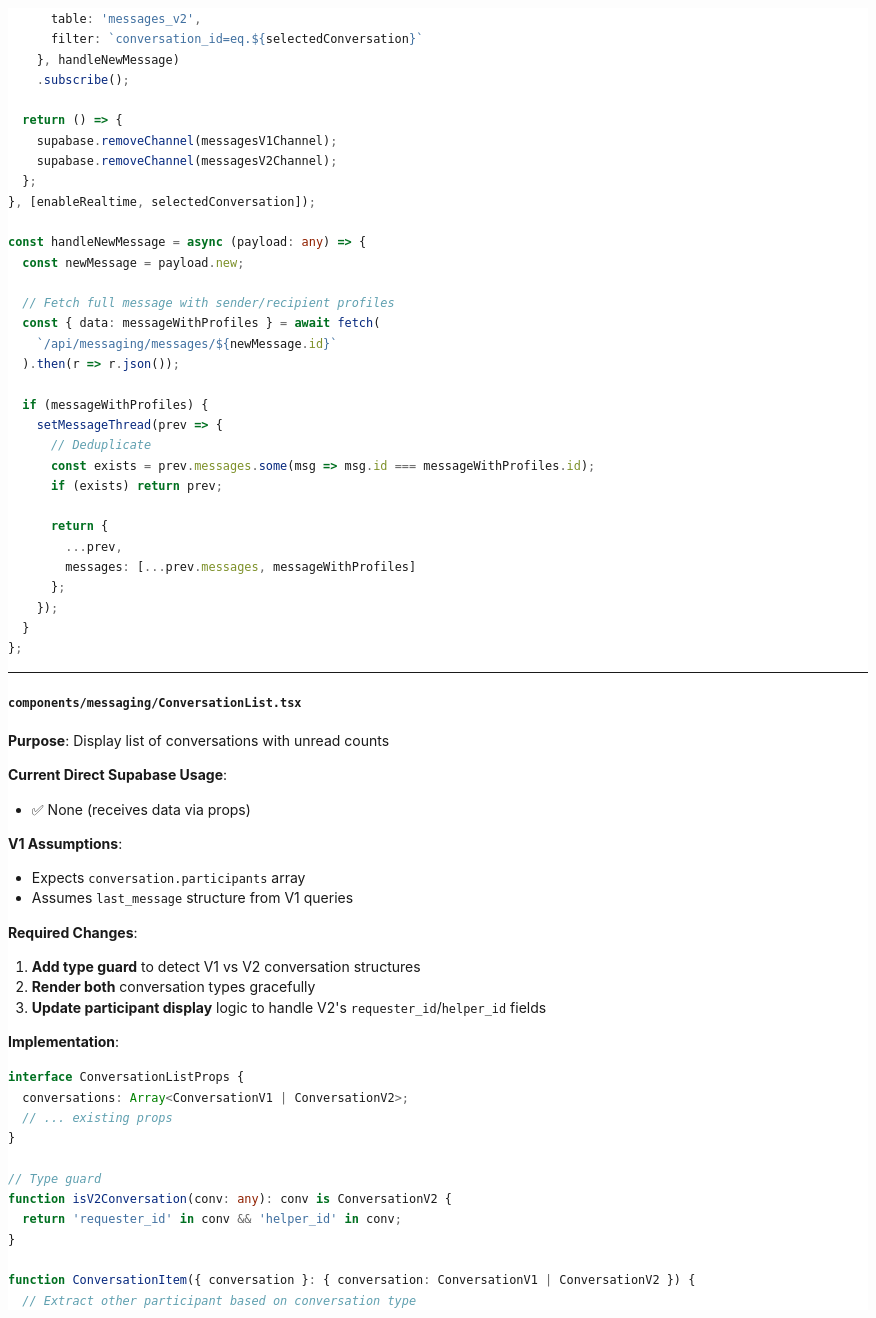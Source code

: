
 ```typescript
      table: 'messages_v2',
      filter: `conversation_id=eq.${selectedConversation}`
    }, handleNewMessage)
    .subscribe();

  return () => {
    supabase.removeChannel(messagesV1Channel);
    supabase.removeChannel(messagesV2Channel);
  };
}, [enableRealtime, selectedConversation]);

const handleNewMessage = async (payload: any) => {
  const newMessage = payload.new;

  // Fetch full message with sender/recipient profiles
  const { data: messageWithProfiles } = await fetch(
    `/api/messaging/messages/${newMessage.id}`
  ).then(r => r.json());

  if (messageWithProfiles) {
    setMessageThread(prev => {
      // Deduplicate
      const exists = prev.messages.some(msg => msg.id === messageWithProfiles.id);
      if (exists) return prev;

      return {
        ...prev,
        messages: [...prev.messages, messageWithProfiles]
      };
    });
  }
};
```

---

#### `components/messaging/ConversationList.tsx`
**Purpose**: Display list of conversations with unread counts

**Current Direct Supabase Usage**:
- ✅ None (receives data via props)

**V1 Assumptions**:
- Expects `conversation.participants` array
- Assumes `last_message` structure from V1 queries

**Required Changes**:
1. **Add type guard** to detect V1 vs V2 conversation structures
2. **Render both** conversation types gracefully
3. **Update participant display** logic to handle V2's `requester_id`/`helper_id` fields

**Implementation**:
```typescript
interface ConversationListProps {
  conversations: Array<ConversationV1 | ConversationV2>;
  // ... existing props
}

// Type guard
function isV2Conversation(conv: any): conv is ConversationV2 {
  return 'requester_id' in conv && 'helper_id' in conv;
}

function ConversationItem({ conversation }: { conversation: ConversationV1 | ConversationV2 }) {
  // Extract other participant based on conversation type
```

## What is needed
The whole listing must come back verbatim, with no pictures included.

## Reply to the task
Source code

:
 ```typescript
      table: 'messages_v2',
      filter: `conversation_id=eq.${selectedConversation}`
    }, handleNewMessage)
    .subscribe();

  return () => {
    supabase.removeChannel(messagesV1Channel);
    supabase.removeChannel(messagesV2Channel);
  };
}, [enableRealtime, selectedConversation]);

const handleNewMessage = async (payload: any) => {
  const newMessage = payload.new;

  // Fetch full message with sender/recipient profiles
  const { data: messageWithProfiles } = await fetch(
    `/api/messaging/messages/${newMessage.id}`
  ).then(r => r.json());

  if (messageWithProfiles) {
    setMessageThread(prev => {
      // Deduplicate
      const exists = prev.messages.some(msg => msg.id === messageWithProfiles.id);
      if (exists) return prev;

      return {
        ...prev,
        messages: [...prev.messages, messageWithProfiles]
      };
    });
  }
};
```

---

#### `components/messaging/ConversationList.tsx`
**Purpose**: Display list of conversations with unread counts

**Current Direct Supabase Usage**:
- ✅ None (receives data via props)

**V1 Assumptions**:
- Expects `conversation.participants` array
- Assumes `last_message` structure from V1 queries

**Required Changes**:
1. **Add type guard** to detect V1 vs V2 conversation structures
2. **Render both** conversation types gracefully
3. **Update participant display** logic to handle V2's `requester_id`/`helper_id` fields

**Implementation**:
```typescript
interface ConversationListProps {
  conversations: Array<ConversationV1 | ConversationV2>;
  // ... existing props
}

// Type guard
function isV2Conversation(conv: any): conv is ConversationV2 {
  return 'requester_id' in conv && 'helper_id' in conv;
}

function ConversationItem({ conversation }: { conversation: ConversationV1 | ConversationV2 }) {
  // Extract other participant based on conversation type
```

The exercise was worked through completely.